=== ABOUT THIS TASK ===
Set down the data that follows, exactly and completely.

=== TASK MATERIAL ===
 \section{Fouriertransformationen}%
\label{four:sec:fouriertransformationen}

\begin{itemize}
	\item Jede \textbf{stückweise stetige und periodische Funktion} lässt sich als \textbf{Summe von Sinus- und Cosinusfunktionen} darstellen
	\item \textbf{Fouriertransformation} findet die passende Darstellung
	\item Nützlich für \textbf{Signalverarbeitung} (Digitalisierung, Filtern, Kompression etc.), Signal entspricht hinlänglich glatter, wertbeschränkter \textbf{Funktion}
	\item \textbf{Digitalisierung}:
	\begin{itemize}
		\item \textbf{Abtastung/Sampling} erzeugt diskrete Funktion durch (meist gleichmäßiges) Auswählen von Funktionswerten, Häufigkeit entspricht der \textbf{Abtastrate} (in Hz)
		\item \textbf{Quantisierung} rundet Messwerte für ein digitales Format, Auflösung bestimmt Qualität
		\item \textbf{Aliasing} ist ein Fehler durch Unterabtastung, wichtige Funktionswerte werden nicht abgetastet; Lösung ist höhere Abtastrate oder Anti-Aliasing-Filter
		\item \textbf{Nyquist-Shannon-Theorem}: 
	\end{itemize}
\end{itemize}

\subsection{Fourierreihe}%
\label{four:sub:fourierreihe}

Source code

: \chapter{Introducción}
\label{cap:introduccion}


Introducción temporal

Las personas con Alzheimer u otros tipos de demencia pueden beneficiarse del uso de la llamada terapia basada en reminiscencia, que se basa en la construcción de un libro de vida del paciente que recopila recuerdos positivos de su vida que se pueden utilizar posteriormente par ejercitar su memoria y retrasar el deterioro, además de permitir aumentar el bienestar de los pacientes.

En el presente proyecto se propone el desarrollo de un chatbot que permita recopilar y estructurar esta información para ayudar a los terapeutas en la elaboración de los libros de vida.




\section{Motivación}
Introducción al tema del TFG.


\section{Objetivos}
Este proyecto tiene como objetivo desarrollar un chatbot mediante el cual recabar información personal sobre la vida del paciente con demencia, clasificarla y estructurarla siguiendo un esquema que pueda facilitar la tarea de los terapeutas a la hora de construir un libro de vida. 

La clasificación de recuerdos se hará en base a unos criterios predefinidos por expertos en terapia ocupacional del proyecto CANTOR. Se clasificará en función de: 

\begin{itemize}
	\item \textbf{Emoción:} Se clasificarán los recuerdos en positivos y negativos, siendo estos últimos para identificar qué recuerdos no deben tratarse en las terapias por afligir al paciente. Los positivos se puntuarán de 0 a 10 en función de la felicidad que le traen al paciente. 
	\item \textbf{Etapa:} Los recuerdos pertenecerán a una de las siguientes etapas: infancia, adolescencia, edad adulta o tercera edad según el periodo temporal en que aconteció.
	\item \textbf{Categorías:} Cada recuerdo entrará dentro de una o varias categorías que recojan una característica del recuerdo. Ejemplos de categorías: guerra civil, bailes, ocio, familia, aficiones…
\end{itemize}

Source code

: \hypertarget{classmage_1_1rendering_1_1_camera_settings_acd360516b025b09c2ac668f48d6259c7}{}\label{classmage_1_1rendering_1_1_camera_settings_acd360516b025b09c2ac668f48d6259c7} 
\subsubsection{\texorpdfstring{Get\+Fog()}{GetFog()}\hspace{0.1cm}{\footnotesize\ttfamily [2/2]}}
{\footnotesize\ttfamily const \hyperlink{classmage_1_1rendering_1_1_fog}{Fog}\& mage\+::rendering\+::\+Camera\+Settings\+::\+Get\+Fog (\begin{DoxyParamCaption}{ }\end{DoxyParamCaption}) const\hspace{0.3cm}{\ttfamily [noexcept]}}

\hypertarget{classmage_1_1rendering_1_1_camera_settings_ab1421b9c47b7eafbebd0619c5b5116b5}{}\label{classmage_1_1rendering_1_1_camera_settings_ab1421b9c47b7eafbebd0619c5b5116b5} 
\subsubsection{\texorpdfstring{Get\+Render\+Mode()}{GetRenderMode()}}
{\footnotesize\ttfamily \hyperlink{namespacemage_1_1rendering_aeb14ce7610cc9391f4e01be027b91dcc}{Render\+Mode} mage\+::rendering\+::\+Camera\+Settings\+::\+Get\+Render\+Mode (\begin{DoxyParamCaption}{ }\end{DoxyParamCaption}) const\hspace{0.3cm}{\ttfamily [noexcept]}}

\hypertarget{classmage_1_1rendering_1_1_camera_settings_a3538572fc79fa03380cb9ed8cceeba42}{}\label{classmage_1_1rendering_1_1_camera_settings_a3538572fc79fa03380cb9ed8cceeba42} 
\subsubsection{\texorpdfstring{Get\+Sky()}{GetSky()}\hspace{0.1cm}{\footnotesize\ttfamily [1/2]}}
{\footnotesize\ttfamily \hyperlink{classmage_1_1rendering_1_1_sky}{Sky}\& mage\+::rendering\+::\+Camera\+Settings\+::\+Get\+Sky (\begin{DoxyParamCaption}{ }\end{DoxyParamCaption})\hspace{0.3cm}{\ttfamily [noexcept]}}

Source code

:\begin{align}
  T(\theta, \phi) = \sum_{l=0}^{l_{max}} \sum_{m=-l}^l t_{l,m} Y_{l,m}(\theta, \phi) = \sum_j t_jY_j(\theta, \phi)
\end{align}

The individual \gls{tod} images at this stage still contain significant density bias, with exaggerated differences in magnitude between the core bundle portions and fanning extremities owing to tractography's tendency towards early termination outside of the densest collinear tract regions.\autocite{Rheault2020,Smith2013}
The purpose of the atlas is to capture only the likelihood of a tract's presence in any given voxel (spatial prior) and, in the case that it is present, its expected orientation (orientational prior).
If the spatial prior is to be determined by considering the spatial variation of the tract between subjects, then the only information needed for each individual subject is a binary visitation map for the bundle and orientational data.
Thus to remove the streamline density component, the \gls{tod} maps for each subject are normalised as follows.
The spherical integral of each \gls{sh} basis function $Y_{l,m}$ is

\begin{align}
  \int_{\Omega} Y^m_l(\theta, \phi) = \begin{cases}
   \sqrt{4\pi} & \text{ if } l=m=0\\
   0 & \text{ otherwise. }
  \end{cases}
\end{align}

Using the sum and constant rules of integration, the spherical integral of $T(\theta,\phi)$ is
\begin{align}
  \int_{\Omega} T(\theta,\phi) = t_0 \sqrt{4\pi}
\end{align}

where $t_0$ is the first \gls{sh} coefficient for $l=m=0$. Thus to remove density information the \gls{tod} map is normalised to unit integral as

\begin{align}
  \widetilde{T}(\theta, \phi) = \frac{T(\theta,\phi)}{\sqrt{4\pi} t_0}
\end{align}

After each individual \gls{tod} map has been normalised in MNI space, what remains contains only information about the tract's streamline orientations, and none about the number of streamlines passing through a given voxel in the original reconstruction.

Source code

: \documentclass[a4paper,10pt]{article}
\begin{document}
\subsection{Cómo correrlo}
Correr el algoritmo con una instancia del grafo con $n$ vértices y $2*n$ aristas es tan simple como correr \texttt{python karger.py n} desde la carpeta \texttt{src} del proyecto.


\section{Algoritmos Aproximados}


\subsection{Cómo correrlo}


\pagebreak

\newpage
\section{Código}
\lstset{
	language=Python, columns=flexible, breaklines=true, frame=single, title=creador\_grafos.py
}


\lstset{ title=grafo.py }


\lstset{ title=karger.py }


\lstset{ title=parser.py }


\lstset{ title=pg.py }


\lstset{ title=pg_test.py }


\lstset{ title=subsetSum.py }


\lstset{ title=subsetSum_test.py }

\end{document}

=== FINISHED EXERCISE ===
 \section{Fouriertransformationen}%
\label{four:sec:fouriertransformationen}

\begin{itemize}
	\item Jede \textbf{stückweise stetige und periodische Funktion} lässt sich als \textbf{Summe von Sinus- und Cosinusfunktionen} darstellen
	\item \textbf{Fouriertransformation} findet die passende Darstellung
	\item Nützlich für \textbf{Signalverarbeitung} (Digitalisierung, Filtern, Kompression etc.), Signal entspricht hinlänglich glatter, wertbeschränkter \textbf{Funktion}
	\item \textbf{Digitalisierung}:
	\begin{itemize}
		\item \textbf{Abtastung/Sampling} erzeugt diskrete Funktion durch (meist gleichmäßiges) Auswählen von Funktionswerten, Häufigkeit entspricht der \textbf{Abtastrate} (in Hz)
		\item \textbf{Quantisierung} rundet Messwerte für ein digitales Format, Auflösung bestimmt Qualität
		\item \textbf{Aliasing} ist ein Fehler durch Unterabtastung, wichtige Funktionswerte werden nicht abgetastet; Lösung ist höhere Abtastrate oder Anti-Aliasing-Filter
		\item \textbf{Nyquist-Shannon-Theorem}: 
	\end{itemize}
\end{itemize}

\subsection{Fourierreihe}%
\label{four:sub:fourierreihe}

Source code

: \chapter{Introducción}
\label{cap:introduccion}


Introducción temporal

Las personas con Alzheimer u otros tipos de demencia pueden beneficiarse del uso de la llamada terapia basada en reminiscencia, que se basa en la construcción de un libro de vida del paciente que recopila recuerdos positivos de su vida que se pueden utilizar posteriormente par ejercitar su memoria y retrasar el deterioro, además de permitir aumentar el bienestar de los pacientes.

En el presente proyecto se propone el desarrollo de un chatbot que permita recopilar y estructurar esta información para ayudar a los terapeutas en la elaboración de los libros de vida.




\section{Motivación}
Introducción al tema del TFG.


\section{Objetivos}
Este proyecto tiene como objetivo desarrollar un chatbot mediante el cual recabar información personal sobre la vida del paciente con demencia, clasificarla y estructurarla siguiendo un esquema que pueda facilitar la tarea de los terapeutas a la hora de construir un libro de vida. 

La clasificación de recuerdos se hará en base a unos criterios predefinidos por expertos en terapia ocupacional del proyecto CANTOR. Se clasificará en función de: 

\begin{itemize}
	\item \textbf{Emoción:} Se clasificarán los recuerdos en positivos y negativos, siendo estos últimos para identificar qué recuerdos no deben tratarse en las terapias por afligir al paciente. Los positivos se puntuarán de 0 a 10 en función de la felicidad que le traen al paciente. 
	\item \textbf{Etapa:} Los recuerdos pertenecerán a una de las siguientes etapas: infancia, adolescencia, edad adulta o tercera edad según el periodo temporal en que aconteció.
	\item \textbf{Categorías:} Cada recuerdo entrará dentro de una o varias categorías que recojan una característica del recuerdo. Ejemplos de categorías: guerra civil, bailes, ocio, familia, aficiones…
\end{itemize}

Source code

: \hypertarget{classmage_1_1rendering_1_1_camera_settings_acd360516b025b09c2ac668f48d6259c7}{}\label{classmage_1_1rendering_1_1_camera_settings_acd360516b025b09c2ac668f48d6259c7} 
\subsubsection{\texorpdfstring{Get\+Fog()}{GetFog()}\hspace{0.1cm}{\footnotesize\ttfamily [2/2]}}
{\footnotesize\ttfamily const \hyperlink{classmage_1_1rendering_1_1_fog}{Fog}\& mage\+::rendering\+::\+Camera\+Settings\+::\+Get\+Fog (\begin{DoxyParamCaption}{ }\end{DoxyParamCaption}) const\hspace{0.3cm}{\ttfamily [noexcept]}}

\hypertarget{classmage_1_1rendering_1_1_camera_settings_ab1421b9c47b7eafbebd0619c5b5116b5}{}\label{classmage_1_1rendering_1_1_camera_settings_ab1421b9c47b7eafbebd0619c5b5116b5} 
\subsubsection{\texorpdfstring{Get\+Render\+Mode()}{GetRenderMode()}}
{\footnotesize\ttfamily \hyperlink{namespacemage_1_1rendering_aeb14ce7610cc9391f4e01be027b91dcc}{Render\+Mode} mage\+::rendering\+::\+Camera\+Settings\+::\+Get\+Render\+Mode (\begin{DoxyParamCaption}{ }\end{DoxyParamCaption}) const\hspace{0.3cm}{\ttfamily [noexcept]}}

\hypertarget{classmage_1_1rendering_1_1_camera_settings_a3538572fc79fa03380cb9ed8cceeba42}{}\label{classmage_1_1rendering_1_1_camera_settings_a3538572fc79fa03380cb9ed8cceeba42} 
\subsubsection{\texorpdfstring{Get\+Sky()}{GetSky()}\hspace{0.1cm}{\footnotesize\ttfamily [1/2]}}
{\footnotesize\ttfamily \hyperlink{classmage_1_1rendering_1_1_sky}{Sky}\& mage\+::rendering\+::\+Camera\+Settings\+::\+Get\+Sky (\begin{DoxyParamCaption}{ }\end{DoxyParamCaption})\hspace{0.3cm}{\ttfamily [noexcept]}}

Source code

:\begin{align}
  T(\theta, \phi) = \sum_{l=0}^{l_{max}} \sum_{m=-l}^l t_{l,m} Y_{l,m}(\theta, \phi) = \sum_j t_jY_j(\theta, \phi)
\end{align}

The individual \gls{tod} images at this stage still contain significant density bias, with exaggerated differences in magnitude between the core bundle portions and fanning extremities owing to tractography's tendency towards early termination outside of the densest collinear tract regions.\autocite{Rheault2020,Smith2013}
The purpose of the atlas is to capture only the likelihood of a tract's presence in any given voxel (spatial prior) and, in the case that it is present, its expected orientation (orientational prior).
If the spatial prior is to be determined by considering the spatial variation of the tract between subjects, then the only information needed for each individual subject is a binary visitation map for the bundle and orientational data.
Thus to remove the streamline density component, the \gls{tod} maps for each subject are normalised as follows.
The spherical integral of each \gls{sh} basis function $Y_{l,m}$ is

\begin{align}
  \int_{\Omega} Y^m_l(\theta, \phi) = \begin{cases}
   \sqrt{4\pi} & \text{ if } l=m=0\\
   0 & \text{ otherwise. }
  \end{cases}
\end{align}

Using the sum and constant rules of integration, the spherical integral of $T(\theta,\phi)$ is
\begin{align}
  \int_{\Omega} T(\theta,\phi) = t_0 \sqrt{4\pi}
\end{align}

where $t_0$ is the first \gls{sh} coefficient for $l=m=0$. Thus to remove density information the \gls{tod} map is normalised to unit integral as

\begin{align}
  \widetilde{T}(\theta, \phi) = \frac{T(\theta,\phi)}{\sqrt{4\pi} t_0}
\end{align}

After each individual \gls{tod} map has been normalised in MNI space, what remains contains only information about the tract's streamline orientations, and none about the number of streamlines passing through a given voxel in the original reconstruction.

Source code

: \documentclass[a4paper,10pt]{article}
\begin{document}
\subsection{Cómo correrlo}
Correr el algoritmo con una instancia del grafo con $n$ vértices y $2*n$ aristas es tan simple como correr \texttt{python karger.py n} desde la carpeta \texttt{src} del proyecto.


\section{Algoritmos Aproximados}


\subsection{Cómo correrlo}


\pagebreak

\newpage
\section{Código}
\lstset{
	language=Python, columns=flexible, breaklines=true, frame=single, title=creador\_grafos.py
}


\lstset{ title=grafo.py }


\lstset{ title=karger.py }


\lstset{ title=parser.py }


\lstset{ title=pg.py }


\lstset{ title=pg_test.py }


\lstset{ title=subsetSum.py }


\lstset{ title=subsetSum_test.py }

\end{document}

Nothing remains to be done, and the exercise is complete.